*TASK*
Leaving the images aside, transcribe all the data below exactly.

(Stored data entries)
BEGIN
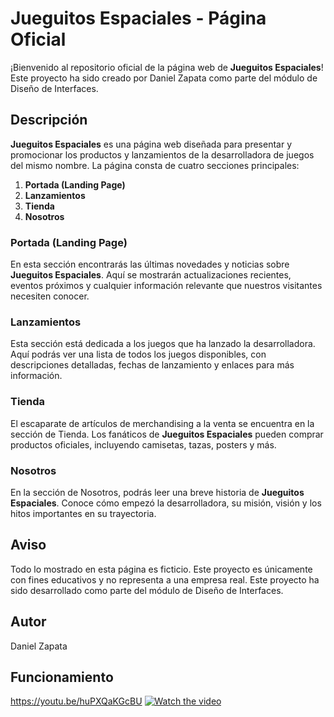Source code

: # Jueguitos Espaciales - Página Oficial

¡Bienvenido al repositorio oficial de la página web de **Jueguitos Espaciales**! Este proyecto ha sido creado por Daniel Zapata como parte del módulo de Diseño de Interfaces.

## Descripción

**Jueguitos Espaciales** es una página web diseñada para presentar y promocionar los productos y lanzamientos de la desarrolladora de juegos del mismo nombre. La página consta de cuatro secciones principales:

1. **Portada (Landing Page)**
2. **Lanzamientos**
3. **Tienda**
4. **Nosotros**

### Portada (Landing Page)

En esta sección encontrarás las últimas novedades y noticias sobre **Jueguitos Espaciales**. Aquí se mostrarán actualizaciones recientes, eventos próximos y cualquier información relevante que nuestros visitantes necesiten conocer.

### Lanzamientos

Esta sección está dedicada a los juegos que ha lanzado la desarrolladora. Aquí podrás ver una lista de todos los juegos disponibles, con descripciones detalladas, fechas de lanzamiento y enlaces para más información.

### Tienda

El escaparate de artículos de merchandising a la venta se encuentra en la sección de Tienda. Los fanáticos de **Jueguitos Espaciales** pueden comprar productos oficiales, incluyendo camisetas, tazas, posters y más.

### Nosotros

En la sección de Nosotros, podrás leer una breve historia de **Jueguitos Espaciales**. Conoce cómo empezó la desarrolladora, su misión, visión y los hitos importantes en su trayectoria.

## Aviso
Todo lo mostrado en esta página es ficticio. Este proyecto es únicamente con fines educativos y no representa a una empresa real. Este proyecto ha sido desarrollado como parte del módulo de Diseño de Interfaces.

## Autor
Daniel Zapata

## Funcionamiento
https://youtu.be/huPXQaKGcBU
[![Watch the video](https://img.youtube.com/vi/huPXQaKGcBU/maxresdefault.jpg)](https://youtu.be/huPXQaKGcBU)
END
*TASK OUTPUT*
Source code

: # Jueguitos Espaciales - Página Oficial

¡Bienvenido al repositorio oficial de la página web de **Jueguitos Espaciales**! Este proyecto ha sido creado por Daniel Zapata como parte del módulo de Diseño de Interfaces.

## Descripción

**Jueguitos Espaciales** es una página web diseñada para presentar y promocionar los productos y lanzamientos de la desarrolladora de juegos del mismo nombre. La página consta de cuatro secciones principales:

1. **Portada (Landing Page)**
2. **Lanzamientos**
3. **Tienda**
4. **Nosotros**

### Portada (Landing Page)

En esta sección encontrarás las últimas novedades y noticias sobre **Jueguitos Espaciales**. Aquí se mostrarán actualizaciones recientes, eventos próximos y cualquier información relevante que nuestros visitantes necesiten conocer.

### Lanzamientos

Esta sección está dedicada a los juegos que ha lanzado la desarrolladora. Aquí podrás ver una lista de todos los juegos disponibles, con descripciones detalladas, fechas de lanzamiento y enlaces para más información.

### Tienda

El escaparate de artículos de merchandising a la venta se encuentra en la sección de Tienda. Los fanáticos de **Jueguitos Espaciales** pueden comprar productos oficiales, incluyendo camisetas, tazas, posters y más.

### Nosotros

En la sección de Nosotros, podrás leer una breve historia de **Jueguitos Espaciales**. Conoce cómo empezó la desarrolladora, su misión, visión y los hitos importantes en su trayectoria.

## Aviso
Todo lo mostrado en esta página es ficticio. Este proyecto es únicamente con fines educativos y no representa a una empresa real. Este proyecto ha sido desarrollado como parte del módulo de Diseño de Interfaces.

## Autor
Daniel Zapata

## Funcionamiento
https://youtu.be/huPXQaKGcBU
[![Watch the video](https://img.youtube.com/vi/huPXQaKGcBU/maxresdefault.jpg)](https://youtu.be/huPXQaKGcBU)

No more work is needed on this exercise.